That is a huge package.
I am pretty sure Costco is worldwide now. I think there is one in every small town in America, kinda like 7-11 and Stucky's. Although usually when I am talking about a store, it is because I have a loathing for them deep down in my soul somewhere. I cannot say that about Costco. I find, when there is something about a store that doesn't make sense it is usually best to come here and mock it. That gets about as much done, if not more, then actually pursuing it. At least mocking it here I feel better and other people who read this might agree with my assessments. There is plenty I don't understand about Costco, like, where do they get all that cool stuff, and how can they afford to pass it along to me so cheap? That I will not mock. I just accept it, lest it change.

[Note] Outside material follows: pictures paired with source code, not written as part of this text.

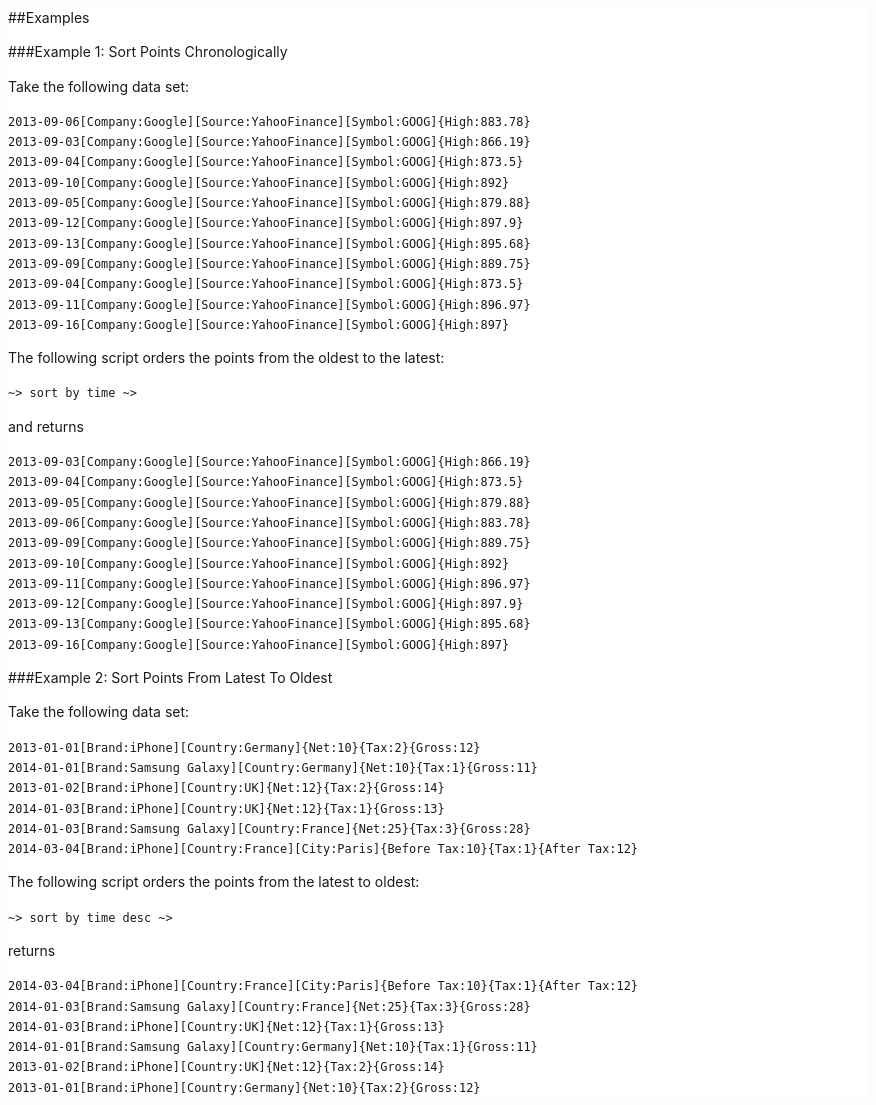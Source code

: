 ##Examples

###Example 1: Sort Points Chronologically 

Take the following data set:

```language-katsu
2013-09-06[Company:Google][Source:YahooFinance][Symbol:GOOG]{High:883.78}
2013-09-03[Company:Google][Source:YahooFinance][Symbol:GOOG]{High:866.19}
2013-09-04[Company:Google][Source:YahooFinance][Symbol:GOOG]{High:873.5}
2013-09-10[Company:Google][Source:YahooFinance][Symbol:GOOG]{High:892}
2013-09-05[Company:Google][Source:YahooFinance][Symbol:GOOG]{High:879.88}
2013-09-12[Company:Google][Source:YahooFinance][Symbol:GOOG]{High:897.9}
2013-09-13[Company:Google][Source:YahooFinance][Symbol:GOOG]{High:895.68}
2013-09-09[Company:Google][Source:YahooFinance][Symbol:GOOG]{High:889.75}
2013-09-04[Company:Google][Source:YahooFinance][Symbol:GOOG]{High:873.5}
2013-09-11[Company:Google][Source:YahooFinance][Symbol:GOOG]{High:896.97}
2013-09-16[Company:Google][Source:YahooFinance][Symbol:GOOG]{High:897}
```
The following script orders the points from the oldest to the latest:
```language-tractor
~> sort by time ~>
```

and returns
```language-katsu
2013-09-03[Company:Google][Source:YahooFinance][Symbol:GOOG]{High:866.19}
2013-09-04[Company:Google][Source:YahooFinance][Symbol:GOOG]{High:873.5}
2013-09-05[Company:Google][Source:YahooFinance][Symbol:GOOG]{High:879.88}
2013-09-06[Company:Google][Source:YahooFinance][Symbol:GOOG]{High:883.78}
2013-09-09[Company:Google][Source:YahooFinance][Symbol:GOOG]{High:889.75}
2013-09-10[Company:Google][Source:YahooFinance][Symbol:GOOG]{High:892}
2013-09-11[Company:Google][Source:YahooFinance][Symbol:GOOG]{High:896.97}
2013-09-12[Company:Google][Source:YahooFinance][Symbol:GOOG]{High:897.9}
2013-09-13[Company:Google][Source:YahooFinance][Symbol:GOOG]{High:895.68}
2013-09-16[Company:Google][Source:YahooFinance][Symbol:GOOG]{High:897}
```

###Example 2: Sort Points From Latest To Oldest 

Take the following data set:

```language-katsu
2013-01-01[Brand:iPhone][Country:Germany]{Net:10}{Tax:2}{Gross:12}
2014-01-01[Brand:Samsung Galaxy][Country:Germany]{Net:10}{Tax:1}{Gross:11}
2013-01-02[Brand:iPhone][Country:UK]{Net:12}{Tax:2}{Gross:14}
2014-01-03[Brand:iPhone][Country:UK]{Net:12}{Tax:1}{Gross:13}
2014-01-03[Brand:Samsung Galaxy][Country:France]{Net:25}{Tax:3}{Gross:28}
2014-03-04[Brand:iPhone][Country:France][City:Paris]{Before Tax:10}{Tax:1}{After Tax:12}
```
The following script orders the points from the latest to oldest:

```language-tractor
~> sort by time desc ~>
```
returns
```language-katsu
2014-03-04[Brand:iPhone][Country:France][City:Paris]{Before Tax:10}{Tax:1}{After Tax:12}
2014-01-03[Brand:Samsung Galaxy][Country:France]{Net:25}{Tax:3}{Gross:28}
2014-01-03[Brand:iPhone][Country:UK]{Net:12}{Tax:1}{Gross:13}
2014-01-01[Brand:Samsung Galaxy][Country:Germany]{Net:10}{Tax:1}{Gross:11}
2013-01-02[Brand:iPhone][Country:UK]{Net:12}{Tax:2}{Gross:14}
2013-01-01[Brand:iPhone][Country:Germany]{Net:10}{Tax:2}{Gross:12}
```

So, please good people of Costco, don't take this the wrong way. I merely do not understand this. If you tell me that these crazy packages have to exist so Costco can remain the same, I will quietly accept your crazy answer. I have heard other nonsense in my life that I accepted, and it did not benefit me, so your answer, whatever it is, will be a piece of cake to accept. Like the chocolate ring cakes, or the lemon cooler cakes that you apparently purchase straight from God; no earthly bakery could make cake that tasted quiet so delicious.
Thanks to Bill's super secret bat phone/bubble breaker consol:
These huge packages pictured have nothing in them. Well, they have a piece of paper in them that says what the package is supposed to be. Like "this huge package is full of two movie tickets, give this package to the check out individual and that person will exchange this package and your cash for 2 movie tickets. You're welcome." When you take one of these to the front counter, they take it, give you two movie tickets when you pay, then they put this huge package that you don't even get to open, back on the shelf.
I don't get why there are two crates of these? I am pretty sure that, if everyone in the store wanted one of these in their shopping basket, there would still be a lot left over. I also don't get why these crates full of fake packages aren't just a sign that says, "ask your checker for some movie tickets eh? They are 5$ a piece! Bam!" nor do I understand why a package with nothing in it had to be the size of a dog. If it has to be a package, why not a small one? Not like you have to worry about someone ripping it off, there is nothing in it.
One day I am going to purchase a package of tickets, and I will demand to be allowed to open the package that they should have come in. Or, I will buy a few tickets and claim I need the packages in order to have something to wrap as a gift, just like they needed them to stock their shelves. I can't wait to give everyone packages that should have movie tickets in them, but don't. Happy Birthday, Clerks II wasn't that great!